Dataset records section start
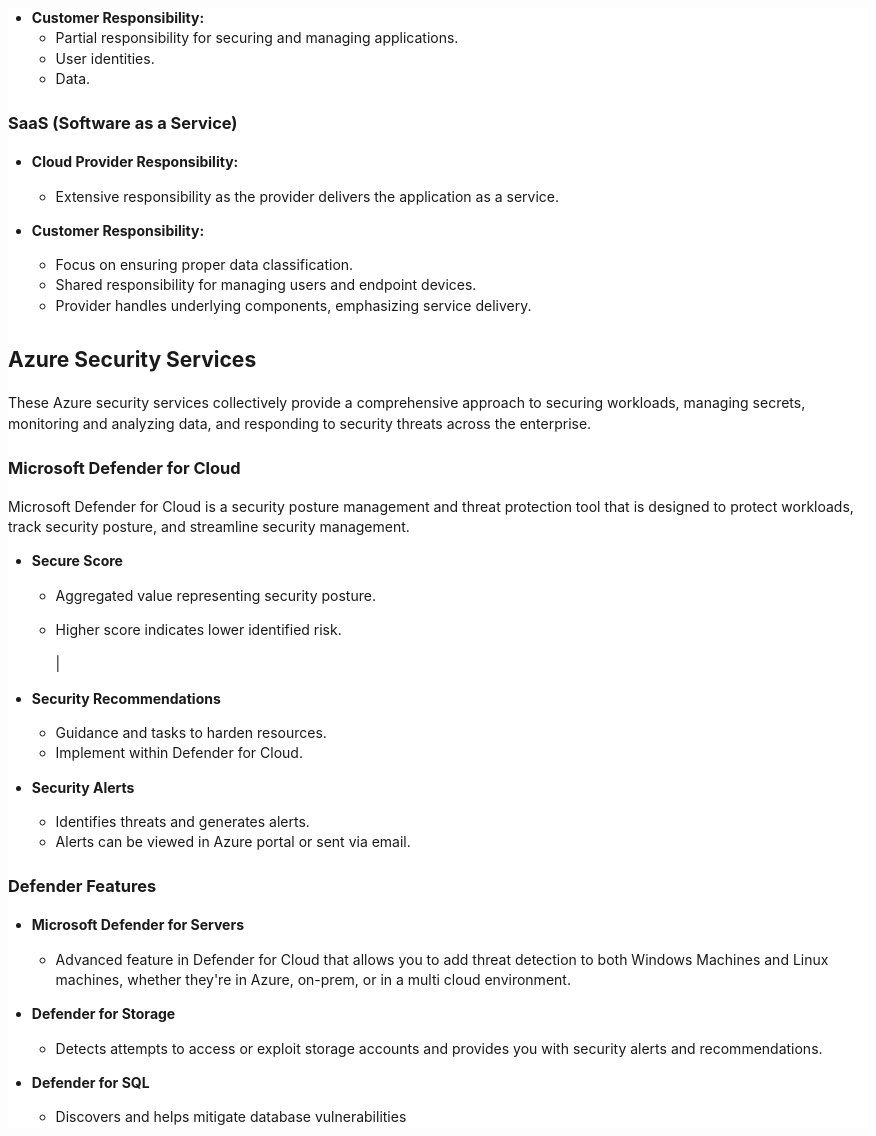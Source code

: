 - **Customer Responsibility:**
    - Partial responsibility for securing and managing applications.
    - User identities.
    - Data.

### SaaS (Software as a Service)

- **Cloud Provider Responsibility:**
    - Extensive responsibility as the provider delivers the application as a service.

- **Customer Responsibility:**
    - Focus on ensuring proper data classification.
    - Shared responsibility for managing users and endpoint devices.
    - Provider handles underlying components, emphasizing service delivery.

  

## Azure Security Services 

These Azure security services collectively provide a comprehensive approach to securing workloads, managing secrets, monitoring and analyzing data, and responding to security threats across the enterprise.

### Microsoft Defender for Cloud

Microsoft Defender for Cloud is a security posture management and threat protection tool that is designed to protect workloads, track security posture, and streamline security management.

- **Secure Score**
    - Aggregated value representing security posture.
    - Higher score indicates lower identified risk.

        |[](/img/docs/azure-secure-scoreee.png)

- **Security Recommendations**
    - Guidance and tasks to harden resources.
    - Implement within Defender for Cloud.

- **Security Alerts**
    - Identifies threats and generates alerts.
    - Alerts can be viewed in Azure portal or sent via email.

### Defender Features

- **Microsoft Defender for Servers**
    - Advanced feature in Defender for Cloud that allows you to add threat detection to both Windows Machines and Linux machines, whether they're in Azure, on-prem, or in a multi cloud environment.

- **Defender for Storage**
    - Detects attempts to access or exploit storage accounts and provides you with security alerts and recommendations.

- **Defender for SQL**
    - Discovers and helps mitigate database vulnerabilities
Dataset records section end
Exercise
Each line, from the beginning of the listing to the line bearing "### Microsoft Defender for Cloud" inclusive, should be copied exactly; the pictures stay out.

Solution to this problem
Source code

: - **Customer Responsibility:**
    - Partial responsibility for securing and managing applications.
    - User identities.
    - Data.

### SaaS (Software as a Service)

- **Cloud Provider Responsibility:**
    - Extensive responsibility as the provider delivers the application as a service.

- **Customer Responsibility:**
    - Focus on ensuring proper data classification.
    - Shared responsibility for managing users and endpoint devices.
    - Provider handles underlying components, emphasizing service delivery.

  

## Azure Security Services 

These Azure security services collectively provide a comprehensive approach to securing workloads, managing secrets, monitoring and analyzing data, and responding to security threats across the enterprise.

### Microsoft Defender for Cloud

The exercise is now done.